El espectáculo de las bibianas y los ibarras agenciándose un futuro mollar a costa del Presupuesto no puede sorprendernos. Por lo que ya sabíamos y por lo que vamos sabiendo en materia de déficit oculto –corrupción al por mayor con el agravante de ocultamiento, alevosía y nocturnidad–, la época de Zapatero es la más corrupta de la historia moderna de España. Sólo la corrupción de las instituciones políticas supera la criminalidad civil de robar a los ciudadanos cuando no pueden defenderse, es decir, cuando han pagado impuestos y el dinero público está en manos de parlamentos y ayuntamientos, creados para el control pero fosas comunes del descontrol. En el zapaterismo se ha robado tanto que ni siquiera sabemos todo el dinero que falta, aunque será más que el anunciado y el barruntado. ¿Cabe mayor corrupción?
Cabe, cuando un país está en quiebra y sus acreedores le perdonan temporalmente lo que debe a cambio de poner orden en sus ingresos y gastos, de sanear su Hacienda. Esa es la situación de España desde mayo de 2010 y, pese a todas las promesas de este Gobierno, ni una sola de las reformas anunciadas se ha llevado hasta el final. Algunas, ni siquiera han empezado. Y acaso la más importante, la del mercado laboral, ha sido precautoriamente suspendida poniendo a un sindicalista a cuidar de los desmanes del sindicalismo oficial. Ahorraré la referencia a la zorra y las gallinas. Mucho y muy malo es lo que ha hecho Zapatero pero muchísimo peor es lo que no ha hecho, lo que, tras perder año y medio, deja sin hacer.
Sin embargo, un Gobierno tan hediondo, tan desacreditado, tan impotente, tan de risa como el de ZP tiene una ventaja: genera y generaliza la ilusión de que, con su desaparición física, empezarán a arreglarse las cosas. Y esa es, en mi opinión, la última herencia ruinosa del zapaterismo: creer que tras él todo tiene remedio; que bastará cambiar de Gobierno para que esto que antiguamente llamábamos España cambie a mejor. Ahora es cuando empieza la cuesta arriba. Y ya veremos si la situación puede mejorar y si dejan que mejore los que la han dejado inerte, los que han muerto matando, los enterradores de la nación.

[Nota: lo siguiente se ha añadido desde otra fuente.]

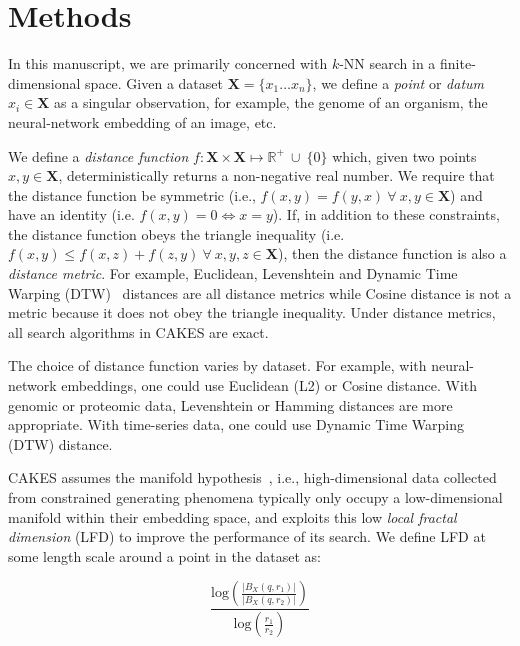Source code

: \section{Methods}
\label{sec:methods}

In this manuscript, we are primarily concerned with $k$-NN search in a finite-dimensional space.
Given a dataset $\textbf{X} = \{x_1 \dots x_n\}$, we define a \emph{point} or \emph{datum} $x_i \in \textbf{X}$ as a singular observation, for example, the genome of an organism, the neural-network embedding of an image, etc.

We define a \emph{distance function} $f : \textbf{X} \times \textbf{X} \mapsto \mathbb{R}^+ \ \cup \ \{0\}$ which, given two points $x, y \in \textbf{X}$, deterministically returns a non-negative real number.
We require that the distance function be symmetric (i.e., $f(x, y) = f(y, x) \ \forall \ x, y \in \textbf{X}$) and have an identity (i.e. $f(x, y) = 0 \iff x = y$).
If, in addition to these constraints, the distance function obeys the triangle inequality (i.e. $f(x, y) \leq f(x, z) + f(z, y) \ \forall \ x, y, z \in \textbf{X}$), then the distance function is also a \emph{distance metric}.
For example, Euclidean, Levenshtein and Dynamic Time Warping (DTW)~\cite{muller2007dynamic} distances are all distance metrics while Cosine distance is not a metric because it does not obey the triangle inequality.
Under distance metrics, all search algorithms in CAKES are exact.

The choice of distance function varies by dataset.
For example, with neural-network embeddings, one could use Euclidean (L2) or Cosine distance.
With genomic or proteomic data, Levenshtein or Hamming distances are more appropriate.
With time-series data, one could use Dynamic Time Warping (DTW) distance.

CAKES assumes the manifold hypothesis~\cite{fefferman2016testing}, i.e., high-dimensional data collected from constrained generating phenomena typically only occupy a low-dimensional manifold within their embedding space, and exploits this low \emph{local fractal dimension} (LFD) to improve the performance of its search.
We define LFD at some length scale around a point in the dataset as:

\begin{equation}
    \frac{\text{log} \left( \frac{|B_X(q, r_1)|}{|B_X(q, r_2)|} \right) }{\text{log} \left( \frac{r_1}{r_2} \right) }
    \label{eq:methods:lfd-original}
\end{equation}

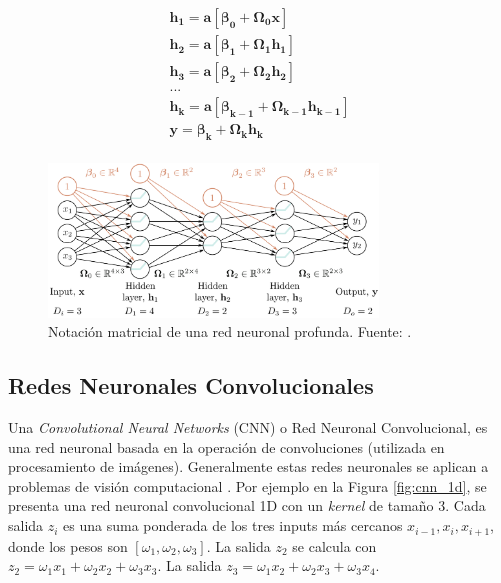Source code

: \begin{equation}\label{equa:dl_1}
	\begin{split}
		\mathbf{h_1 = a [ \beta_{0} + \Omega_{0}x  ]}	 \\
		\mathbf{h_2 = a [ \beta_{1} + \Omega_{1} h_1  ]}	 \\
		\mathbf{h_3 = a [ \beta_{2} + \Omega_{2} h_2  ]}	 \\
		... \\
		\mathbf{h_k = a [ \beta_{k-1} + \Omega_{k-1} h_{k-1}  ]}	 \\
		\mathbf{y = \beta_{k} + \Omega_{k} h_{k} }	 \\
	\end{split}
\end{equation}

\begin{figure}[]
	\centering
	\includegraphics[width=0.78\textwidth]{../img/theory/deep_nn}
	\caption{Notación matricial de una red neuronal profunda. Fuente: \cite{prince2023understanding}.}
	\label{fig:deep_nn}
\end{figure}


\subsection{Redes Neuronales Convolucionales}

Una \textit{Convolutional Neural Networks} (CNN) o Red Neuronal Convolucional, es una red neuronal basada en la operación de convoluciones (utilizada en procesamiento de imágenes). Generalmente estas redes neuronales se aplican a problemas de visión computacional \citep{zhang2021dive}. Por ejemplo en la Figura \ref{fig:cnn_1d}, se presenta una red neuronal convolucional 1D con un \textit{kernel} de tamaño 3.  Cada salida $z_i$ es una suma ponderada de los tres inputs más cercanos $x_{i-1}, x_{i}, x_{i+1}$, donde los pesos son $[\omega_1, \omega_2, \omega_3]$. La salida $z_2$ se calcula con $z_2 = \omega_1x_1 + \omega_2x_2 + \omega_3x_3$. La salida $z_3 = \omega_1x_2 + \omega_2x_3 + \omega_3x_4$.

Yo no espero milagros de Rajoy, porque en política rara vez los hay y en política económica no los hay nunca. Pero lo primero con que tendrá que lidiar el líder del PP es que empiecen a exigirle acciones de Gobierno antes de ganar las elecciones. Los cuatro meses que faltan para las urnas se harán eternos, y como nadie va a pedirle cuentas al muerto, o sea, a Zapatero, se las pedirán al vivo, o sea, a Mariano. Psicológicamente –y también desde el punto de vista electoral– será un proceso de desgaste brutal. Eso, antes de empezar siquiera a gobernar.
Va a ser tan largo, tan aburrido, tan desesperante este tiempo bobo de la espera electoral que fatalmente irá menguando esa esperanza irracional, pero real, difusa pero poderosa que todo cambio trae consigo. Zapatero se va, pero dejándonos un último regalo envenenado: perder la ilusión en lo nuevo, en lo que ha de venir, en lo que debería pasar. Por robar, han robado hasta la esperanza modesta, razonable, limitada, de que España mejore. Y no es fácil que podamos recuperarla.